■ **Assignment**:
Transcribe exactly the span of lines that begins the records and ends with the line holding "The exact typeset", both boundary lines included.

Record excerpts below:

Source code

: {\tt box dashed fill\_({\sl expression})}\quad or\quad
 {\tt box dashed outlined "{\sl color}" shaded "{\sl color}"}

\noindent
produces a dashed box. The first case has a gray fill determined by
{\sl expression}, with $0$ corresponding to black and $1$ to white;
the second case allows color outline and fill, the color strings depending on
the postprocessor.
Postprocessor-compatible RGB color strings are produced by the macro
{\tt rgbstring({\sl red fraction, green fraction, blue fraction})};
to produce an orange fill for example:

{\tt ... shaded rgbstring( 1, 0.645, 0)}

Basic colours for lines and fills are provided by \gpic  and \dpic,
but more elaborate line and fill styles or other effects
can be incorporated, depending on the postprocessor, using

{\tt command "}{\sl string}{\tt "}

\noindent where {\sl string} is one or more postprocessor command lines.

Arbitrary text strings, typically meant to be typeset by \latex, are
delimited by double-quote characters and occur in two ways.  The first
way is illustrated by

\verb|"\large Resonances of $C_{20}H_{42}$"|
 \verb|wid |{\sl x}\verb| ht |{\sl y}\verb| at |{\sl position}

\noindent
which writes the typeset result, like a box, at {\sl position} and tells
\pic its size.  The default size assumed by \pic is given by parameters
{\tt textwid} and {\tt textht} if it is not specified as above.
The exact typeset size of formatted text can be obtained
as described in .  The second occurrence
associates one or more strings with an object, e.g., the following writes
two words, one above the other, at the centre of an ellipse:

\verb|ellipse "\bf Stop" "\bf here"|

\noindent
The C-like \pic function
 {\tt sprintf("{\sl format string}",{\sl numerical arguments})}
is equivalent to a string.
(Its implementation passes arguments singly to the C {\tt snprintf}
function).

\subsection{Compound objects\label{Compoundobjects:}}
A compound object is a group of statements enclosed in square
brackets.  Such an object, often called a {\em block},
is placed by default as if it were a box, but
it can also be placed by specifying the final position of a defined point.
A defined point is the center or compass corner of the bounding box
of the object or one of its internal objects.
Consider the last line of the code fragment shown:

End of Record excerpts.

■ **Output**:
Source code

: {\tt box dashed fill\_({\sl expression})}\quad or\quad
 {\tt box dashed outlined "{\sl color}" shaded "{\sl color}"}

\noindent
produces a dashed box. The first case has a gray fill determined by
{\sl expression}, with $0$ corresponding to black and $1$ to white;
the second case allows color outline and fill, the color strings depending on
the postprocessor.
Postprocessor-compatible RGB color strings are produced by the macro
{\tt rgbstring({\sl red fraction, green fraction, blue fraction})};
to produce an orange fill for example:

{\tt ... shaded rgbstring( 1, 0.645, 0)}

Basic colours for lines and fills are provided by \gpic  and \dpic,
but more elaborate line and fill styles or other effects
can be incorporated, depending on the postprocessor, using

{\tt command "}{\sl string}{\tt "}

\noindent where {\sl string} is one or more postprocessor command lines.

Arbitrary text strings, typically meant to be typeset by \latex, are
delimited by double-quote characters and occur in two ways.  The first
way is illustrated by

\verb|"\large Resonances of $C_{20}H_{42}$"|
 \verb|wid |{\sl x}\verb| ht |{\sl y}\verb| at |{\sl position}

\noindent
which writes the typeset result, like a box, at {\sl position} and tells
\pic its size.  The default size assumed by \pic is given by parameters
{\tt textwid} and {\tt textht} if it is not specified as above.
The exact typeset size of formatted text can be obtained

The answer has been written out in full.